Some other thoughts about planning lessons you would teach to children:
Be conscious of safety, nutrition, and too much emphasis on extrinsic rewards. If you make your own materials, make them attractive and durable enough to be used with children. Think about whether the materials will lead children to understand mathematics or will actually distract them from doing so. Keep in mind your real purpose in teaching the lesson. Beware of lessons which are cute, but have no substance; lessons which guarantee success in getting right answers, but do not challenge; and lessons which are "fun", but have no mathematics educational value.

Note: When acting as an observer for someone else's lesson, you may find it helpful to think like a child. However, behave like an adult. This is not a lesson on classroom management.

Mathematics Unit Plan
TE 910A
Philipp

Purpose: The purpose of this activity is for you to gain experience in designing a mathematics unit plan.

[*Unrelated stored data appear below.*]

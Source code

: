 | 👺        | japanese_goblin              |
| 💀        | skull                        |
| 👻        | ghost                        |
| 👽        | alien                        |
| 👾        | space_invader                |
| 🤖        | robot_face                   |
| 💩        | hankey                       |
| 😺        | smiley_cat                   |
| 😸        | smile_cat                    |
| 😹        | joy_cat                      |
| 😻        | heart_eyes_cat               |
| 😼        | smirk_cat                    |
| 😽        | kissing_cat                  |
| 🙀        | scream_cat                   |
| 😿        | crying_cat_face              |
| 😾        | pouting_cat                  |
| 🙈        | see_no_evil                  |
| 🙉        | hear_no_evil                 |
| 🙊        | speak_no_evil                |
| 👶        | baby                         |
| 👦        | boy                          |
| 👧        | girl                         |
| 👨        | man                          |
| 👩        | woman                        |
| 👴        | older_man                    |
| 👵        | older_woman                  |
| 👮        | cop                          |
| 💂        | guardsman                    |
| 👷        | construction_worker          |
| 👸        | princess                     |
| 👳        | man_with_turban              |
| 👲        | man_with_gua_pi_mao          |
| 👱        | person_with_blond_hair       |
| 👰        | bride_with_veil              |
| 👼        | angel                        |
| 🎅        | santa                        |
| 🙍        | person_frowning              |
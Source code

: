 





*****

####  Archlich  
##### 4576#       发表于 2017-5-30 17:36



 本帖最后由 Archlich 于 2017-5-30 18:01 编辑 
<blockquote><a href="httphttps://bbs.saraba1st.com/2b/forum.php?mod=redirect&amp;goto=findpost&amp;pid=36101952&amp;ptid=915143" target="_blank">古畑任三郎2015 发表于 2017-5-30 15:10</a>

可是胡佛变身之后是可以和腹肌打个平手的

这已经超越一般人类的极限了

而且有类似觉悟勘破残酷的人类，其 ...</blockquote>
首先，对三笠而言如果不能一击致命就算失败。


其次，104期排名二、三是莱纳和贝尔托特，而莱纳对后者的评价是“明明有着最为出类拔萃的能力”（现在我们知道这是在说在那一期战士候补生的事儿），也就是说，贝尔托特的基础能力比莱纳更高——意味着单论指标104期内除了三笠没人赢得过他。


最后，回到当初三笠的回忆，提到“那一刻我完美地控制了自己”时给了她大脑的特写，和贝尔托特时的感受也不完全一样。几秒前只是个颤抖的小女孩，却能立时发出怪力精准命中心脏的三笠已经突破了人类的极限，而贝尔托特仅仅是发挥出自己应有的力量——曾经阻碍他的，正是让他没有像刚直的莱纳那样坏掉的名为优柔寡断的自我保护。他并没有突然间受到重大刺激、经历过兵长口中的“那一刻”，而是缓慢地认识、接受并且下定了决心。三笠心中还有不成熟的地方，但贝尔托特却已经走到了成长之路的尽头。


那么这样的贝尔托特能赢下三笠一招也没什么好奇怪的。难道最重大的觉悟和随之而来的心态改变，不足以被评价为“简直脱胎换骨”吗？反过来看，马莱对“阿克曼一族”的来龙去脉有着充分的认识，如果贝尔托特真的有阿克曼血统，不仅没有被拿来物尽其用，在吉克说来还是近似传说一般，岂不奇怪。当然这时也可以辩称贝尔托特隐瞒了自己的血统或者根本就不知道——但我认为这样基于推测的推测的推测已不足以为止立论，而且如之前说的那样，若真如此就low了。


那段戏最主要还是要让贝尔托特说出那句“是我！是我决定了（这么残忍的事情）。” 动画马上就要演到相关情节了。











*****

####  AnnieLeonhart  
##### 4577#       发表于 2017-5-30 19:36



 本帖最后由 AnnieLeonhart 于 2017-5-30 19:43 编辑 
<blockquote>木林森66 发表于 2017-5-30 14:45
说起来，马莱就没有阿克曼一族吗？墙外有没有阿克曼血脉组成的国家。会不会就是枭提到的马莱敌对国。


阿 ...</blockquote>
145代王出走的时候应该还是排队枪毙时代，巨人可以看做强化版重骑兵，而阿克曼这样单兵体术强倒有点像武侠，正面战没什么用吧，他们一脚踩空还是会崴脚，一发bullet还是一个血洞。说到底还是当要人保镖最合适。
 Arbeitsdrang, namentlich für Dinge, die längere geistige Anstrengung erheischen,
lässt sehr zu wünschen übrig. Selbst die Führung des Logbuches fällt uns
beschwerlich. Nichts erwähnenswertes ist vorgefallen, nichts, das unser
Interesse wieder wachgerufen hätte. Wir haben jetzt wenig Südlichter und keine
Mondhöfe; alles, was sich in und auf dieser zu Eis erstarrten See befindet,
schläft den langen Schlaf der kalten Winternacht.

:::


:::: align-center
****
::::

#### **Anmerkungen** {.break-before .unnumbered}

Steps to developing the plan:

  1. Decide upon a mathematics content strand for which you will design your unit.
  2. Decide upon the grade level at which the unit will be taught.
  3. Build your background knowledge by reading about the content area. (See bibliography assignment.)
  4. Examine the teacher's edition of a mathematics textbook at the grade level you chose. Look for the content strand you chose and note the material covered and the sequence in which it is presented. (If you have a question about the logic of the sequence or content covered, discuss it with one of the instructors.)
  5. List at least five broad content goals to be developed through your unit.
  6. List at least two skill goals to be developed through your unit.
  7. List at least two affective goals to be developed through your unit.
  8. Plan a unit that will last at least two weeks.
  9. Use resources, such as Van de Walle, the optional course materials, the Arithmetic Teacher , resource books, children's library books, and textbook materials in order to find lesson and activity ideas. Create a list of resources.
  10. Interview at least 4 students from the class in which you will teach this unit. These interviews should take no more than 5 minutes each. The purpose of the interview is to determine what knowledge the students have about the concepts you plan to teach and the concepts that are prerequisite for your unit.
  11. Outline the lessons that you will teach in order to meet the goals you have stated for the unit. (Objectives will be more specific for individual lesson plans.) Carefully sequence and connect the lessons to provide optimal learning experiences.
  12. List all materials to be used. Provide diagrams of games, manipulatives and any other materials which cannot be turned in with the unit plan. Include copies of any worksheets you will use and page numbers of text pages with descriptions of the pages.
  13. Follow format "Writing the final draft" for turning in assignment.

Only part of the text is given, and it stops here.